Introdução Devido ao aumento dos fluxos de matéria e energia no sistema conservacionista do solo com o sistema de plantio direto alteração da dinâmica das populações microbianas no solo (Moreira e Siqueira, 2006), dos nutrientes, o fluxo de água e gases, o desenvolvimento do sistema radicular e consequentemente o rendimento das culturas (Santos et al., 2003). Esse aumento permite melhorias nas condições físico-químico-biológicas promovendo maior qualidade ao solo. Segundo Nilsen e Winding (2002), um solo de qualidade pode ser considerado aquele que possui contínua capacidade de funcionar dentro do ecossistema, sustentando a produtividade biológica, mantendo a capacidade ambiental e promovendo o crescimento das plantas. Diversas linhas de pesquisa avaliam a qualidade do solo sob diferentes enfoques como apontado por Sequinatto (2010). Dentre elas, Shukla et al. (2006) apontam a matéria orgânica do solo (MOS) como o melhor indicador da sua qualidade. No entanto, as quantidades de resíduos vegetais mantidos sobre o solo e o tipo de preparo determinam os coeficientes de humificação do material vegetal depositado sobre o solo, bem como, os coeficientes de decomposição da MOS. Quando as taxas de adição de resíduos forem maiores que as taxas de decomposição, um aumento nos estoques de MOS, favorecendo os processos de agregação do solo levando a estabilidade do sistema.
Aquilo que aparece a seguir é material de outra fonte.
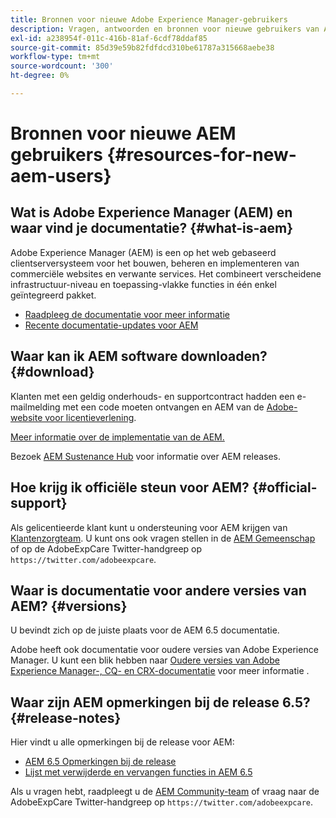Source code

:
 ```yaml
---
title: Bronnen voor nieuwe Adobe Experience Manager-gebruikers
description: Vragen, antwoorden en bronnen voor nieuwe gebruikers van Adobe Experience Manager
exl-id: a238954f-011c-416b-81af-6cdf78ddaf85
source-git-commit: 85d39e59b82fdfdcd310be61787a315668aebe38
workflow-type: tm+mt
source-wordcount: '300'
ht-degree: 0%

---
```


# Bronnen voor nieuwe AEM gebruikers {#resources-for-new-aem-users}

## Wat is Adobe Experience Manager (AEM) en waar vind je documentatie? {#what-is-aem}

Adobe Experience Manager (AEM) is een op het web gebaseerd clientserversysteem voor het bouwen, beheren en implementeren van commerciële websites en verwante services. Het combineert verscheidene infrastructuur-niveau en toepassing-vlakke functies in één enkel geïntegreerd pakket.

* [Raadpleeg de documentatie voor meer informatie](/help/sites-deploying/home.md)
* [Recente documentatie-updates voor AEM](https://experienceleague.adobe.com/docs/experience-manager-release-information/aem-release-updates/doc-updates/documentation-updates.html?lang=en)

## Waar kan ik AEM software downloaden? {#download}

Klanten met een geldig onderhouds- en supportcontract hadden een e-mailmelding met een code moeten ontvangen en AEM van de [Adobe-website voor licentieverlening](https://licensing.adobe.com/).

[Meer informatie over de implementatie van de AEM.](/help/sites-deploying/home.md)

Bezoek [AEM Sustenance Hub](https://experienceleague.adobe.com/docs/experience-manager-release-information/aem-release-updates/aem-releases-updates.html?lang=en) voor informatie over AEM releases.

## Hoe krijg ik officiële steun voor AEM? {#official-support}

Als gelicentieerde klant kunt u ondersteuning voor AEM krijgen van [Klantenzorgteam](https://experienceleague.adobe.com/?support-solution=General#support). U kunt ons ook vragen stellen in de [AEM Gemeenschap](https://experienceleaguecommunities.adobe.com:443/t5/adobe-experience-manager/ct-p/adobe-experience-manager-community) of op de AdobeExpCare Twitter-handgreep op `https://twitter.com/adobeexpcare`.

## Waar is documentatie voor andere versies van AEM? {#versions}

U bevindt zich op de juiste plaats voor de AEM 6.5 documentatie.

Adobe heeft ook documentatie voor oudere versies van Adobe Experience Manager. U kunt een blik hebben naar [Oudere versies van Adobe Experience Manager-, CQ- en CRX-documentatie](https://experienceleague.adobe.com/docs/experience-manager-release-information/aem-release-updates/previous-updates/aem-previous-versions.html) voor meer informatie .

## Waar zijn AEM opmerkingen bij de release 6.5? {#release-notes}

Hier vindt u alle opmerkingen bij de release voor AEM:

* [AEM 6.5 Opmerkingen bij de release](/help/release-notes/home.md)
* [Lijst met verwijderde en vervangen functies in AEM 6.5](/help/release-notes/deprecated-removed-features.md)

Als u vragen hebt, raadpleegt u de [AEM Community-team](https://help-forums.adobe.com/content/adobeforums/en/experience-manager-forum/adobe-experience-manager.html) of vraag naar de AdobeExpCare Twitter-handgreep op `https://twitter.com/adobeexpcare`.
Os microrganismos do solo também são afetados pela disponibilidade de material orgânico (Moreira e Siqueira, 2006) utilizando os resíduos orgânicos como fonte de carbono, gerando energia para seu desenvolvimento. A quantidade de resíduo vegetal mantido sobre o solo pode levar ao aumento do teor de matéria orgânica, dependendo das condições pedoambientais que afetam os coeficientes de humificação e decomposição (Bayer et al., 2006a), bem como, pode refletir na quantidade e na diversidade da biomassa microbiana no solo.

Por serem sensíveis às mudanças que ocorrem no solo, os microrganismos são importantes indicadores na avaliação das alterações resultantes de diferentes práticas e sistemas de manejo (Pereira et al.,2007; Hungria et al., 2009).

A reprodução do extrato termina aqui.